Gopi.   This filth-eater of Nanda's family is very senseless.

Cowherd.   The Sahebs are doing all; they are the blacksmiths and you are the scimitars; the scimitars fall wherever they wish. If a flood comes whirling into the Factories of the Sahebs the villagers would bathe therein for relief.[2]

Gopi.   You are very foolish, I don't want to hear any more. Go out, the Saheb will come very soon.

Cowherd.   Now, I am going, You must attend to my milk bill, and also give me one rupee to-morrow. We shall go to bathe in the Ganges.

(Exit Cowherd

Gopi.   I think the thunder-bolt will strike this head, which is aching. No one will be able to stop the Saheb from sowing the Indigo seed on the sides of your tank. The Sahebs did something improper. These persons engaged themselves to sow Indigo on fifty bigahs of land, although they did not get the full price of the last year.
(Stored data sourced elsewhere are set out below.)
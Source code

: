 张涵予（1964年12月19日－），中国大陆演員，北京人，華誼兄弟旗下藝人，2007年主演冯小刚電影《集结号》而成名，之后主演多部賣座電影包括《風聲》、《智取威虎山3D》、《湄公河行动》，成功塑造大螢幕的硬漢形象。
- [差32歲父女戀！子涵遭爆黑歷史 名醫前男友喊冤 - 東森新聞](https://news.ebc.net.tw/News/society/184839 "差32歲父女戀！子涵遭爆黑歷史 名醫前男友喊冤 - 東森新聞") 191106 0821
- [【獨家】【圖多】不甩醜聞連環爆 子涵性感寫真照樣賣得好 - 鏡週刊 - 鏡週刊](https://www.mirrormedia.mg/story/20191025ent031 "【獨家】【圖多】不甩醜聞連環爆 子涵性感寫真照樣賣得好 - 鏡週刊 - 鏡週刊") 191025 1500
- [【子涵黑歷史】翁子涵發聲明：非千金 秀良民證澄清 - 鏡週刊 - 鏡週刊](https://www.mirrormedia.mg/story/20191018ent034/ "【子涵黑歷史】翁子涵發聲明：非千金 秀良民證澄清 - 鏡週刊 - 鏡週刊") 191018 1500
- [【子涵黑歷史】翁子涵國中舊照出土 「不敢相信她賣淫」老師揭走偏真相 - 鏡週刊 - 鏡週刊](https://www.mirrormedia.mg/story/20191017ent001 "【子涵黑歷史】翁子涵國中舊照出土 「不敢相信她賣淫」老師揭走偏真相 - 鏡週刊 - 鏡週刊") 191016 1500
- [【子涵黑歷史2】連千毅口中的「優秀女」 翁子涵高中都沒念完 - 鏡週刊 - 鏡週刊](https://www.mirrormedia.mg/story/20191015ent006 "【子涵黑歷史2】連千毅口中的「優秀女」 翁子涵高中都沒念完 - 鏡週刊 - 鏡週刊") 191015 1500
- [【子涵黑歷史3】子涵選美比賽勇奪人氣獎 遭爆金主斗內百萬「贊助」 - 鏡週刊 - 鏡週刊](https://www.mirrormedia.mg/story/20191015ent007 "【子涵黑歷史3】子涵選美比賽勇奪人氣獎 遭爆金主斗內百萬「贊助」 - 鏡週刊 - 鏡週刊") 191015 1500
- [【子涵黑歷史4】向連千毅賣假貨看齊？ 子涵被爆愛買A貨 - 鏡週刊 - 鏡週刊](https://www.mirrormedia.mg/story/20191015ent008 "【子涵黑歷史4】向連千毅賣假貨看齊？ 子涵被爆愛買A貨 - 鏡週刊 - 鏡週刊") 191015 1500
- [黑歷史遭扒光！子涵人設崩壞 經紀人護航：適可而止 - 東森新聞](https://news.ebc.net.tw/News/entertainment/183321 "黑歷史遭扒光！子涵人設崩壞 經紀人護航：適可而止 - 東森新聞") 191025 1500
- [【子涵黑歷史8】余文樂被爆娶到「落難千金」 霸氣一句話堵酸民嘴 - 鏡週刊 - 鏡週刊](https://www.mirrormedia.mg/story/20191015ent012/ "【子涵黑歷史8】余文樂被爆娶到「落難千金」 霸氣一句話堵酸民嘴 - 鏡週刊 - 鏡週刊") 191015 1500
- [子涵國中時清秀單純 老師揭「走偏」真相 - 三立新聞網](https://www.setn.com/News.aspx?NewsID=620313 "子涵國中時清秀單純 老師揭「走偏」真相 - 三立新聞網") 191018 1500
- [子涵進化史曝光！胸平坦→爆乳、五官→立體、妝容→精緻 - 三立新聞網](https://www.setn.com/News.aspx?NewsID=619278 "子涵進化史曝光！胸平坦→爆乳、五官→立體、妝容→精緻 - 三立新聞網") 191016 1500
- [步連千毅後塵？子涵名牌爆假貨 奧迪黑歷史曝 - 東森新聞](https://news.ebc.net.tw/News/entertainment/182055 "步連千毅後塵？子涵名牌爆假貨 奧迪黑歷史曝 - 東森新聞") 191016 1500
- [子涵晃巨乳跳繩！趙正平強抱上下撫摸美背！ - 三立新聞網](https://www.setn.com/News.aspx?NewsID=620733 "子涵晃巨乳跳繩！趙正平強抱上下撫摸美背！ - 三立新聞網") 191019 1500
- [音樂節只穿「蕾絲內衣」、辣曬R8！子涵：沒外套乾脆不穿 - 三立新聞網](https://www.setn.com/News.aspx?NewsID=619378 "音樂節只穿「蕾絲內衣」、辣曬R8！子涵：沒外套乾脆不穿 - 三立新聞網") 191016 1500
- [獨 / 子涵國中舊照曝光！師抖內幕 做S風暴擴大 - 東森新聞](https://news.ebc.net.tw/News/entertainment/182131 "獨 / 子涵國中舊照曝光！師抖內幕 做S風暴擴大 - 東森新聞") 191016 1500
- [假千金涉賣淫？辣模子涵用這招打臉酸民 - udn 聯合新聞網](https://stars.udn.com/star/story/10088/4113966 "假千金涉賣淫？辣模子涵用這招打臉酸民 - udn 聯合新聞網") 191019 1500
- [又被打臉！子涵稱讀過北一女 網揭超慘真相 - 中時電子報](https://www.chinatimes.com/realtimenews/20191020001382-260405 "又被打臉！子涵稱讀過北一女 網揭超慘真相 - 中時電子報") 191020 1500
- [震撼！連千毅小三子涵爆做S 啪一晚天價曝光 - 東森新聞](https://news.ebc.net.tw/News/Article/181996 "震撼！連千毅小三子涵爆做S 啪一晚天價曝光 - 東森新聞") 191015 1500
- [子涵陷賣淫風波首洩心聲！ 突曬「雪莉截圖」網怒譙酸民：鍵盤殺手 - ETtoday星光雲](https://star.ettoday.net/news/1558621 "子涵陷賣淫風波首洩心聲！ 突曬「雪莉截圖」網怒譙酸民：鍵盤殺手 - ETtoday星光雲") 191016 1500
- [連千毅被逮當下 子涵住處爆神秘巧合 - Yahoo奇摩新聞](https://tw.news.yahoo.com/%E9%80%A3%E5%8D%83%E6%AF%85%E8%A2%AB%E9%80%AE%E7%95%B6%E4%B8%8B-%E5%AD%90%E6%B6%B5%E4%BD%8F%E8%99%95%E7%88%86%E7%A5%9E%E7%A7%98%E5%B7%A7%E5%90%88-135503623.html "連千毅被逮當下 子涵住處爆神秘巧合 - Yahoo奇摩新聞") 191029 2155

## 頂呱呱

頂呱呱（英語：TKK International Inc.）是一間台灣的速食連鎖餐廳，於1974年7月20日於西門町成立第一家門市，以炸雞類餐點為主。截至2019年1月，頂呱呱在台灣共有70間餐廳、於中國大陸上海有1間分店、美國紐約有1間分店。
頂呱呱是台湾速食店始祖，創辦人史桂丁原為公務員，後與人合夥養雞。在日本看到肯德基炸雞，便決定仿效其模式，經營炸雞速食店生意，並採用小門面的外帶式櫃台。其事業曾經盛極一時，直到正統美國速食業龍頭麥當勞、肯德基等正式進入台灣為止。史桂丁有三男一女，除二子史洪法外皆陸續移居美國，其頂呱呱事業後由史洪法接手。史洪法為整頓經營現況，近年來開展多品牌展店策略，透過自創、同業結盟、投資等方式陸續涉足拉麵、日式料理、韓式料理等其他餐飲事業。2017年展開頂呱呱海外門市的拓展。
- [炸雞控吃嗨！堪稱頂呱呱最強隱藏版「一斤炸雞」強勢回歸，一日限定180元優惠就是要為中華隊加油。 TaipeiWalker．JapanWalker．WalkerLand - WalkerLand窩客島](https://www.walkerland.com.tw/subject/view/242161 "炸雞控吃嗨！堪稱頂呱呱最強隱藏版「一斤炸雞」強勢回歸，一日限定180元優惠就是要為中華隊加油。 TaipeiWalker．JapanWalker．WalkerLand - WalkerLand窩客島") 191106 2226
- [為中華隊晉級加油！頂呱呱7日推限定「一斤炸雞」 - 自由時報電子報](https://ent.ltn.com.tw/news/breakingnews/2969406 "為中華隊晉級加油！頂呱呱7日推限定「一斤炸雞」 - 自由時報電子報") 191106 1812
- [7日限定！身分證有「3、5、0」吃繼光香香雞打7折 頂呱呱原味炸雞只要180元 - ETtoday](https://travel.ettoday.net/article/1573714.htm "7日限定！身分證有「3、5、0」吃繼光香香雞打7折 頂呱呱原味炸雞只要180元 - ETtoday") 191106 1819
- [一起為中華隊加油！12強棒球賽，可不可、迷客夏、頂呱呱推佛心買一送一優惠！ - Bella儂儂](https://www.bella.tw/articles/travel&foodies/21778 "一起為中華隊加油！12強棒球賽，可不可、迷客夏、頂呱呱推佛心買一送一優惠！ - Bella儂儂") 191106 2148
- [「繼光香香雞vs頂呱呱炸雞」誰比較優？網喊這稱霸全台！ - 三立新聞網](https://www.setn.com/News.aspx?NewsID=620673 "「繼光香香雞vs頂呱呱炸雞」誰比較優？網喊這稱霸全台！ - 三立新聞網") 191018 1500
Yet the Sahebs are not satisfied; these disputes arose only for certain pieces of ground; and it would have been good for Nobin Bose to have given them these—to keep the goddess Sitola well-pleased[3] is the best. Nobin will bite once more even after his death. (Seeing the Saheb at a distance.) Here the white-bodied man with a blue dress is coming, I think, I am to remain as a companion [i.e. in prison] with the former Dewan for some days.

Enter Mr. Wood

Wood.   There will be a great riot at Matanganagar; and all the latyals will be there. Let no one hear this. For this

  1. That is nothing to you, as the cold has no effect on the frog.
  2. That is, purify themselves by bathing.
  3. Sitola: the goddess of small-pox; and the meaning of the above is that if that goddess be kept satisfied, the disease cannot come; and if it comes it will pass away.